> Task to complete: Below are some records; quote exactly the lines from the one that contains "Secret type |" through the one that contains "- Basic authentication", inclusive, and no others.

> Material shown:
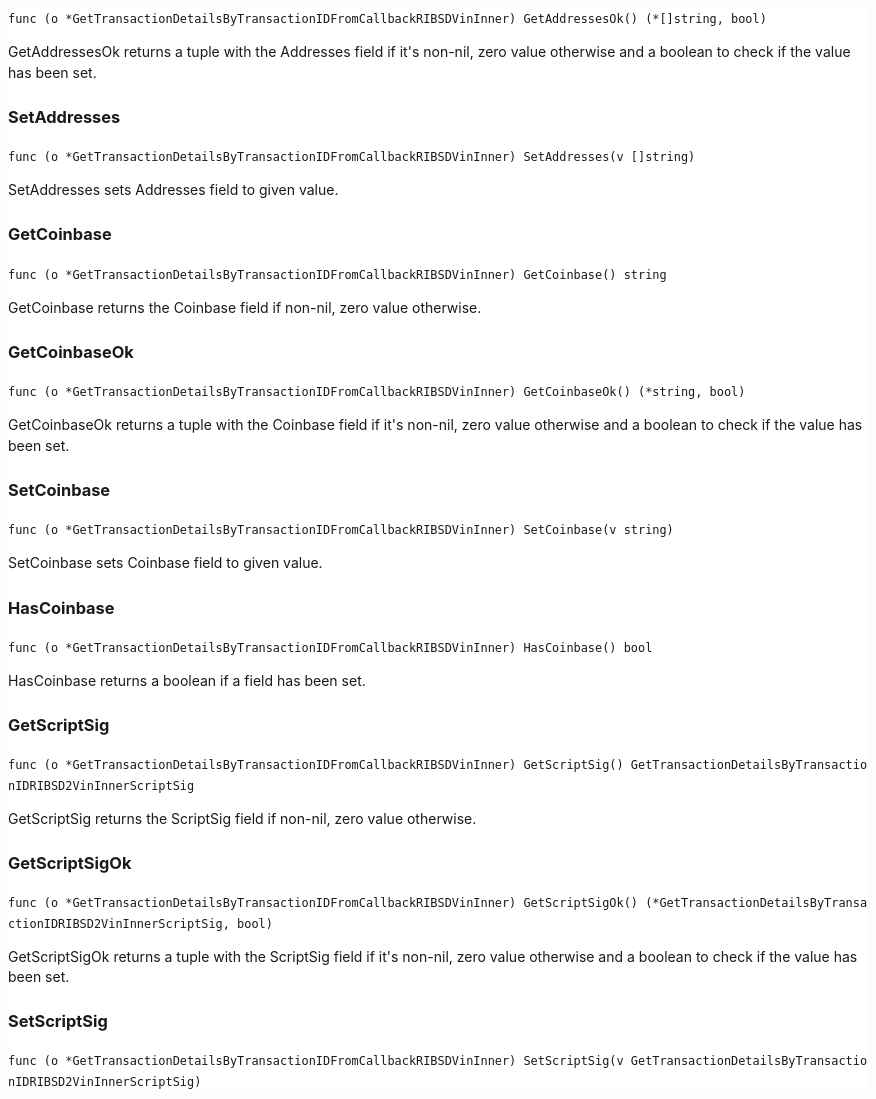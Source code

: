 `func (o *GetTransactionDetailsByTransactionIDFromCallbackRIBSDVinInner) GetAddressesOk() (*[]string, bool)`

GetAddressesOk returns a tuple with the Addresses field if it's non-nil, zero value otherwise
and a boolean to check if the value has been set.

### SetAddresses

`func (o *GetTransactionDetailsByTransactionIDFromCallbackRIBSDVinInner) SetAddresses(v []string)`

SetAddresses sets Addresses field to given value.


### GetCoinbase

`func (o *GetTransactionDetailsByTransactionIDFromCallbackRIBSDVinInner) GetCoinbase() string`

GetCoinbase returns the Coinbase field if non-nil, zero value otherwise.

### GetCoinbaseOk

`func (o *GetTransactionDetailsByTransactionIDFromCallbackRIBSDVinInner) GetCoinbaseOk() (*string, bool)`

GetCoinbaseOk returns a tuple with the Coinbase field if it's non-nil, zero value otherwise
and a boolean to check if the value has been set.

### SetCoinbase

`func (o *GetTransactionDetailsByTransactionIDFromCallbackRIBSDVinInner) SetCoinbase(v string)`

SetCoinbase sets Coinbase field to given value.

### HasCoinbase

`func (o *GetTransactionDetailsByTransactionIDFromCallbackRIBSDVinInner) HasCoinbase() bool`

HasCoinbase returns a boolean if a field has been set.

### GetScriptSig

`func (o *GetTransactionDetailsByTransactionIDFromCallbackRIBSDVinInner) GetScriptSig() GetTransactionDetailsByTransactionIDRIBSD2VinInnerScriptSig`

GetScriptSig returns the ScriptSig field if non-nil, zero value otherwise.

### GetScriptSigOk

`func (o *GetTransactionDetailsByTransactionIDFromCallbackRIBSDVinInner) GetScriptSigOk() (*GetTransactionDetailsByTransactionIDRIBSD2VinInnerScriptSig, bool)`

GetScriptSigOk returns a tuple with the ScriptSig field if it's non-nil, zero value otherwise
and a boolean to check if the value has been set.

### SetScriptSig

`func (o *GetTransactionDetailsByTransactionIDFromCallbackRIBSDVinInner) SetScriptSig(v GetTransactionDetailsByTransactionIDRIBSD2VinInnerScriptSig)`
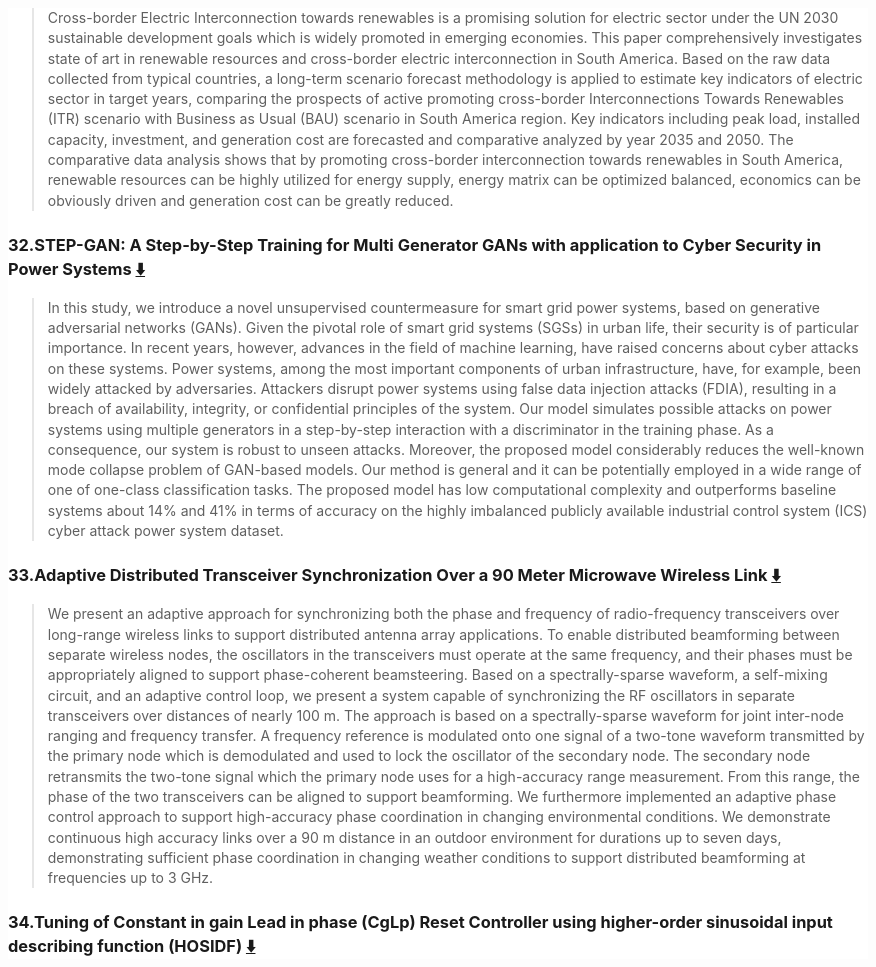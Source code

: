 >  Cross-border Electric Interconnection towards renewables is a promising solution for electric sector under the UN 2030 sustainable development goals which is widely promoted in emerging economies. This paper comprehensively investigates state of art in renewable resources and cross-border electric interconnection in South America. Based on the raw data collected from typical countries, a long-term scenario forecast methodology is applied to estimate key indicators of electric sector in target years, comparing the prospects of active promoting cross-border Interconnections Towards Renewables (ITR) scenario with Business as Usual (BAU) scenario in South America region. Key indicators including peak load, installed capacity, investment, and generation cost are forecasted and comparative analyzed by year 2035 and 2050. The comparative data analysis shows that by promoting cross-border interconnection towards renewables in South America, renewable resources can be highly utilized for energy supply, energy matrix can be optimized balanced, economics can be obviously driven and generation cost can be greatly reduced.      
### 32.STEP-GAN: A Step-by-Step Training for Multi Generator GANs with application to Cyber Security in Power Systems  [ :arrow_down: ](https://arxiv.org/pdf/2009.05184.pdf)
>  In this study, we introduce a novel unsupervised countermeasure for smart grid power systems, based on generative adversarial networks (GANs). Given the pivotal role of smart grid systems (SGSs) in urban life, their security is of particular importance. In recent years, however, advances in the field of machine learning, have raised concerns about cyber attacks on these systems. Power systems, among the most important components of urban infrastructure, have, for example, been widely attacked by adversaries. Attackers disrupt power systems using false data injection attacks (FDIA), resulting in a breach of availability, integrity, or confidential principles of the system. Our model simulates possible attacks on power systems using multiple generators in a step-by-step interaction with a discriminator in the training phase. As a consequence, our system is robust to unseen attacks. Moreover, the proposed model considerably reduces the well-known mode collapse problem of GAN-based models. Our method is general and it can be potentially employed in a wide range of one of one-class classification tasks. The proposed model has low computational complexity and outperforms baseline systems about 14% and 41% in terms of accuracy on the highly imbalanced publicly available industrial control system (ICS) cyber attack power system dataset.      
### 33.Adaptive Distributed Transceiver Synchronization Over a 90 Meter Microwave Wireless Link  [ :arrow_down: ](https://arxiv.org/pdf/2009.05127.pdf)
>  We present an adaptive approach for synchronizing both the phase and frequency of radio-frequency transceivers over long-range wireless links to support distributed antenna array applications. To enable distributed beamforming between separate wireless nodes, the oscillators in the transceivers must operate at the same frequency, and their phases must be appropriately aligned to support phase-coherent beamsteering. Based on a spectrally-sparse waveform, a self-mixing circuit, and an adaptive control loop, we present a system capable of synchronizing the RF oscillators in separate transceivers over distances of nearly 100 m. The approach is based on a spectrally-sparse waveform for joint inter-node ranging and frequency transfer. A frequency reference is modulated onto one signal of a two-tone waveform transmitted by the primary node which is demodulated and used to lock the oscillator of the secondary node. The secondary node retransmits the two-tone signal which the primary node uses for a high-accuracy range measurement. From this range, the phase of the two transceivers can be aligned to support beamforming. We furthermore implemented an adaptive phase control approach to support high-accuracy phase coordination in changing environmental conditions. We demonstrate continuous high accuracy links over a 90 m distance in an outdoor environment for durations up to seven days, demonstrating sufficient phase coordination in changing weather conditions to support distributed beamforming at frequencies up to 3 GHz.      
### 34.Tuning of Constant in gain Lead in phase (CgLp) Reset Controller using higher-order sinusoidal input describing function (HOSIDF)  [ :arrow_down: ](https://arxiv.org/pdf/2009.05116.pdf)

--

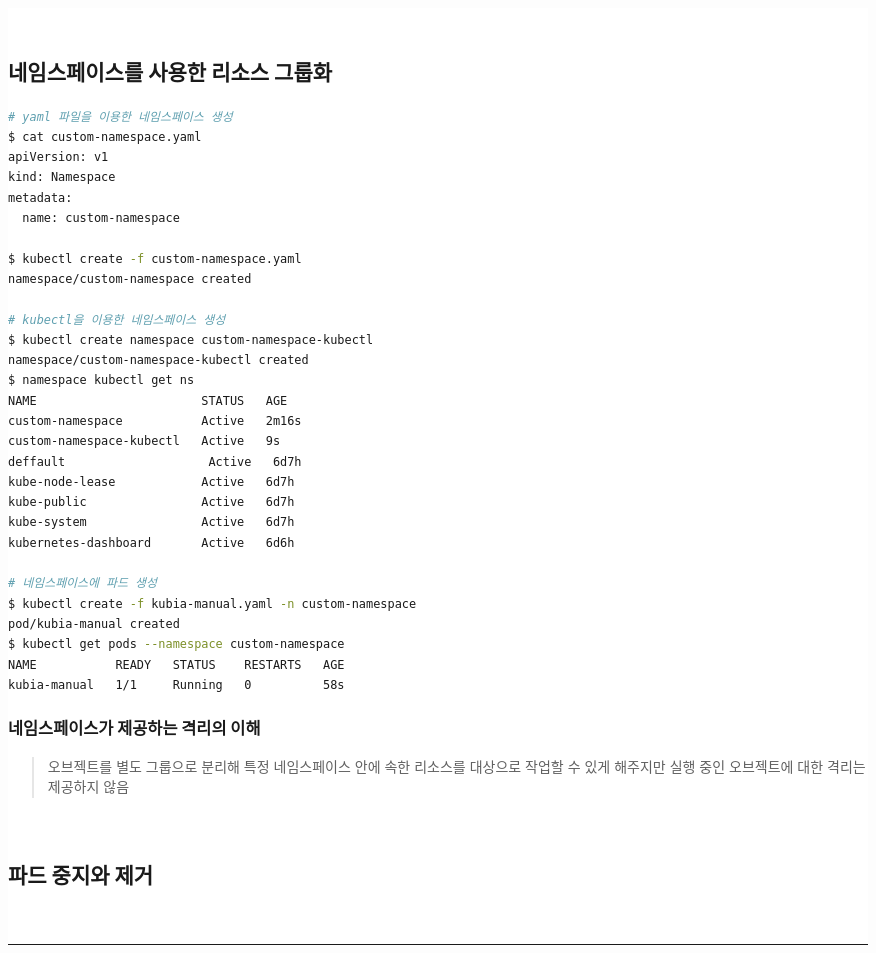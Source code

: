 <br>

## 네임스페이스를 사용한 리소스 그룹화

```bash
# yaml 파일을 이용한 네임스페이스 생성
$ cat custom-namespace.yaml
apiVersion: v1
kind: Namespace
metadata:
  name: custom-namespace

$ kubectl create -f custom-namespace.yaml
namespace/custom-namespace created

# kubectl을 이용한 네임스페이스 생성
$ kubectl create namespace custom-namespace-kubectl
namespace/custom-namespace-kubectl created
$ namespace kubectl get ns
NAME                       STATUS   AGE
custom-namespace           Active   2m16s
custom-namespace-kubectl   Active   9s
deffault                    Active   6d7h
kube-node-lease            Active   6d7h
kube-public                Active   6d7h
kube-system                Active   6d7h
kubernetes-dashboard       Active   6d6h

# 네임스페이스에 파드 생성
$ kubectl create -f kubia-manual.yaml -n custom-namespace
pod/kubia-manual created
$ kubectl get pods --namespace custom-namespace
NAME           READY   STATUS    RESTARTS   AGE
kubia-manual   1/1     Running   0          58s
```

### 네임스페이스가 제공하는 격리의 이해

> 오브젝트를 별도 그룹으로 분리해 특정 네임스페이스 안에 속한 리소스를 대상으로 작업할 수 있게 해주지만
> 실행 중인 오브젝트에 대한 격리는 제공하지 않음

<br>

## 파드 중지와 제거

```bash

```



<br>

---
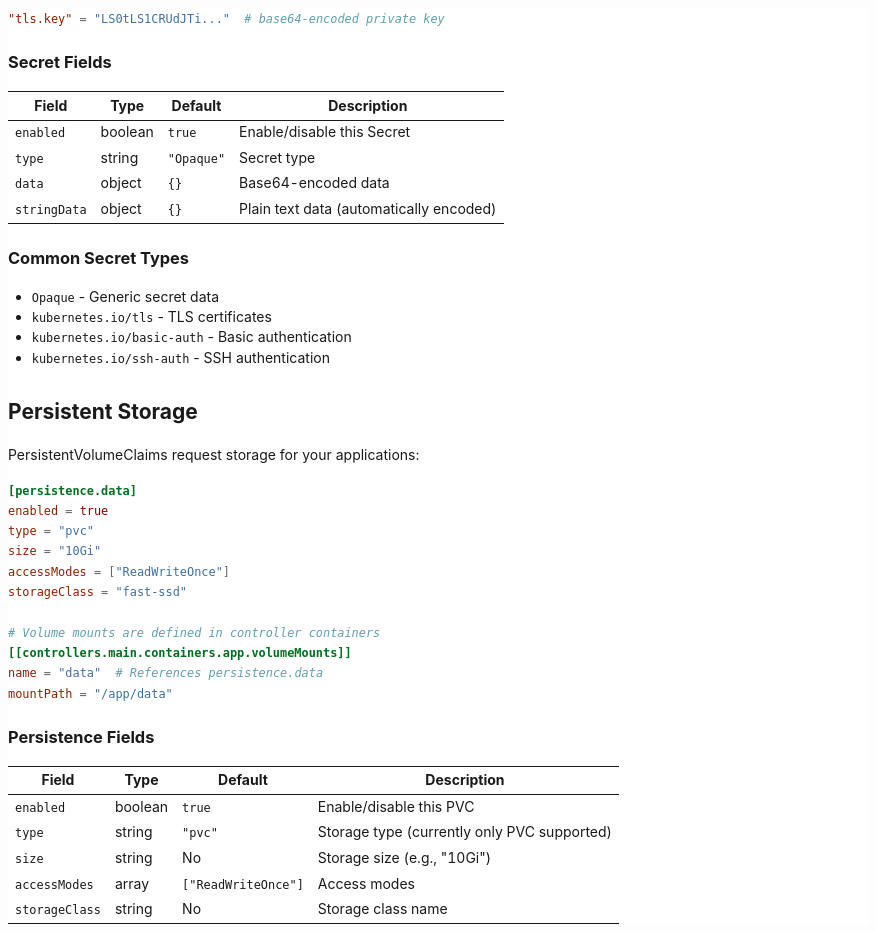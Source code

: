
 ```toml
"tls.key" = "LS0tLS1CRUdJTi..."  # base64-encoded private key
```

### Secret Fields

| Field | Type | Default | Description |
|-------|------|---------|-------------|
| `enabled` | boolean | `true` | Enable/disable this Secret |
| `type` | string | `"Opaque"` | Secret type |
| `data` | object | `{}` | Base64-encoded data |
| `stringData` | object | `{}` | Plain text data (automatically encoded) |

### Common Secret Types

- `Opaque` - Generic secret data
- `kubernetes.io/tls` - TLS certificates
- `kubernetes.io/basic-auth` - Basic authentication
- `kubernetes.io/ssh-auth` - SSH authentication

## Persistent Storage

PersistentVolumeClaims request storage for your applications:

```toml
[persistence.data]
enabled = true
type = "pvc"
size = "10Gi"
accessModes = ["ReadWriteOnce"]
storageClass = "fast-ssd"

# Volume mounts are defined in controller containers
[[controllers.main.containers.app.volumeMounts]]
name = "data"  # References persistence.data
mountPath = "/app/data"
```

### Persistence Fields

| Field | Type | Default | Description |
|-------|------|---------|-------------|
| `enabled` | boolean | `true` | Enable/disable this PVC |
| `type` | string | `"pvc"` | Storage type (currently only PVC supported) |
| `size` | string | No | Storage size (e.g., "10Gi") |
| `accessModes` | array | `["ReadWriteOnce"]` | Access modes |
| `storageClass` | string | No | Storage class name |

> Reply:
| `type` | string | `"Opaque"` | Secret type |
| `data` | object | `{}` | Base64-encoded data |
| `stringData` | object | `{}` | Plain text data (automatically encoded) |

### Common Secret Types

- `Opaque` - Generic secret data
- `kubernetes.io/tls` - TLS certificates
- `kubernetes.io/basic-auth` - Basic authentication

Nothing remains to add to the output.